Did you set up the AC750 in Client mode? If it's in default Travel Router mode it will create a double NAT which will probably break TiVo's zeroconf secret sauce

Sent from my iPhone using Tapatalk


----------



## skaggs (Feb 13, 2003)

lhvetinari said:


> Did you set up the AC750 in Client mode?
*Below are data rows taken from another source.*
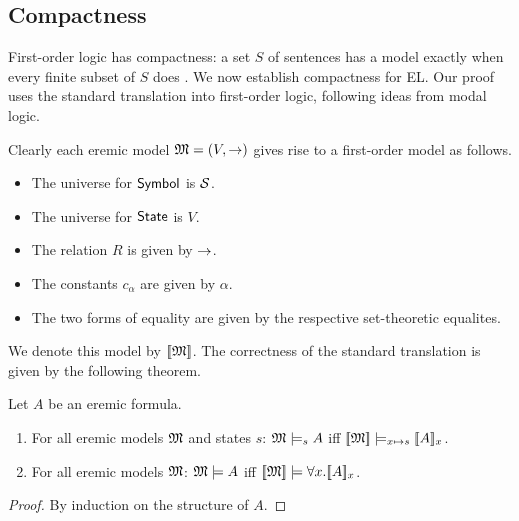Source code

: \subsection{Compactness}

First-order logic has compactness: a set $S$ of sentences has a model
exactly when every finite subset of $S$ does \cite[Chapter
  4.3]{EndertonHB:matinttl}. We now establish compactness for EL. Our
proof uses the standard translation into first-order logic, following
ideas from modal logic.



\NI Clearly each eremic model $\frak{M} = (V, \rightarrow)$ gives rise to a
first-order model as follows.

\begin{itemize}

\item The universe for $\mathsf{Symbol}$ is $\mathcal{S}$.

\item The universe for $\mathsf{State}$ is $V$.

\item The relation $R$ is given by $\rightarrow$.

\item The constants $c_{\alpha}$ are given by $\alpha$.

\item The two forms of equality are given by the respective
  set-theoretic equalites.

\end{itemize}

\NI We denote this model by $\lbrack\!\lbrack \frak{M} \rbrack\!\rbrack$. The correctness of the
standard translation is given by the following theorem.

\begin{theorem}\label{correspondence:theorem}
Let $A$ be an eremic formula.
\begin{enumerate}

\item For all eremic models $\frak{M}$ and states $s$: $\frak{M} \models_s A$
  iff $\lbrack\!\lbrack \frak{M} \rbrack\!\rbrack \models_{x \mapsto s} \lbrack\!\lbrack A \rbrack\!\rbrack_x$.

\item For all eremic models $\frak{M}$: $\frak{M} \models A$ iff $\lbrack\!\lbrack \frak{M} \rbrack\!\rbrack
  \models \forall x.\lbrack\!\lbrack A \rbrack\!\rbrack_x$.

\end{enumerate}
\end{theorem}
\begin{proof}
By induction on the structure of $A$.
\end{proof}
If it's in default Travel Router mode it will create a double NAT which will probably break TiVo's zeroconf secret sauce


I didn't notice at first, but there is a "mode" button at the top of the user interface.

When I select this "mode" button, there are two choices: 1. Access Point, 2. Repeater.

Repeater was selected.

I selected Access Point, saved configuration on AC750, then rebooted the AC750. Connected ethernet cable between AC750 and Mini, rebooted the Mini.

The Mini cannot reach the internet nor the Bolt.


----------



## JoeKustra (Dec 7, 2012)

skaggs said:


> The Mini cannot reach the internet nor the Bolt.


So put it back, reboot the bridge, then the Mini. A power cycle or restart of a host frequently cases the Mini to get confused.


----------



## lhvetinari (Jun 24, 2019)

skaggs said:


> I didn't notice at first, but there is a "mode" button at the top of the user interface.
> 
> When I select this "mode" button, there are two choices: 1. Access Point, 2. Repeater.
> 
> ...


Neither of those are right. When I get home I'll look at mine.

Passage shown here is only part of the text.